- Directed by: Manjunath M Maskal Matty
- Produced by: H Soumyashree
- Starring: Akshay; Nikita Thukral; Nivedhitha;
- Cinematography: P L Ravi
- Edited by: Kiran
- Music by: Milind Dharmasen
- Release date: 27 July 2012;
- Country: India
- Language: Kannada

= Gowri Putra =

Gowri Putra (ಗೌರಿ ಪುತ್ರ) is a 2012 Indian Kannada-language film directed by Manjunath M Maskal Matty, starring Akshay, Nikita Thukral and Nivedhitha in lead roles. It is a remake of 2008 Tamil film Raman Thediya Seethai.

==Cast==

- Akshay as Ganesha
- Nikita Thukral as Ranjitha
- Nivedhitha as Bharathi
- Nagashekar
- Rakesh Sharma
- Roopika as Nandhini
- Manasi as Jayanthi
- Soumya Sankalpa
- Ramesh Bhat
- Sihikahi Geetha

==Music==

Track listing
| No. | Title | Singer(s) | Length |
|---|---|---|---|
| 1. | "Yarigo Yarano Seriso Premave" | Nagashekar, Archana Ayer | 4:15 |
| 2. | "Deva Dasa Daya Madi" | Koushik Harsha | 2:05 |
| 3. | "Moda Modalu Nanna Edeya Olage" | Meghana Kulakarni | 4:34 |
| Total length: |  |  | 10:54 |

== Reception ==
=== Critical response ===

B S Srivani from Deccan Herald scored the film at 3 out of 5 stars and says "Editing goes haywire, so does the lighting and camera shots before semblance of order is restored. Milind Dharmasen comes up with two decent numbers. A nice title, ‘Gowri Putra’ lacks that something to make it last". A critic from News18 India wrote " 'Gowri Putra' is an average affair.
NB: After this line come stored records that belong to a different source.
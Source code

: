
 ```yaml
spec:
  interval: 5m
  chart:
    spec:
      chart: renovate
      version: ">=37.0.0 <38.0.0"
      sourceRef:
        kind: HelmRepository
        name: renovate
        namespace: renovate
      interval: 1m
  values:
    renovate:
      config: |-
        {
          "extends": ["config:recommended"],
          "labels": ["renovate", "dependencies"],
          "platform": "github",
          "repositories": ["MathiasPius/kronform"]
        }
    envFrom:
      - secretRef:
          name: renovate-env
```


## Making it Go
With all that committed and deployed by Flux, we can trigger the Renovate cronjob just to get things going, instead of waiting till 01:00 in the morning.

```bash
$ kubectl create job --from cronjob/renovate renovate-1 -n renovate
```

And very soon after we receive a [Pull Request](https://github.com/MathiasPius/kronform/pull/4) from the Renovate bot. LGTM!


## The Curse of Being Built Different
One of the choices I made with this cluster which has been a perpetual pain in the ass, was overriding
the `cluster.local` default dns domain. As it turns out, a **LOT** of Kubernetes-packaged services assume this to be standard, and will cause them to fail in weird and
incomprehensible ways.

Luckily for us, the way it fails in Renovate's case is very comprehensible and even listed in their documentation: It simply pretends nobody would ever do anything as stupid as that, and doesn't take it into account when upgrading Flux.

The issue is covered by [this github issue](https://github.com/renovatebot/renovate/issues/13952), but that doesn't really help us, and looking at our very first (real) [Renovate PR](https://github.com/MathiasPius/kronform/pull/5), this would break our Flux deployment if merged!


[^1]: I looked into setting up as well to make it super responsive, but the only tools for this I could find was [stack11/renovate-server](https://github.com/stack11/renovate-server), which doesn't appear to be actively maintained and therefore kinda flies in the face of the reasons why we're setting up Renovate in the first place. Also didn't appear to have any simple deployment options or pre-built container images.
Though it is a family-oriented story, it has been presented badly". A critic from NDTV wrote "Akshay has done a good job in the role of Ganesh, but it is Nagashekhar, who scores in the role of Shekhar Nag. The film also scores in its technical values". A critic from The Times of India scored the film at 3 out of 5 stars and wrote "While Akshay has shown maturity, Nagashekar has done a wonderful job. Nikhitha’s role has been spoilt by poor dubbing. Niveditha is lively and Roopika is bubbly. Music by Milind Dharmasena has some catchy tunes. Cinematography by PL Ravee is impressive". A critic from Pinkvilla wrote "With two melodious tunes composed by Milind Dharmasena and neat picturisations, the film comes alive from its dragging narration".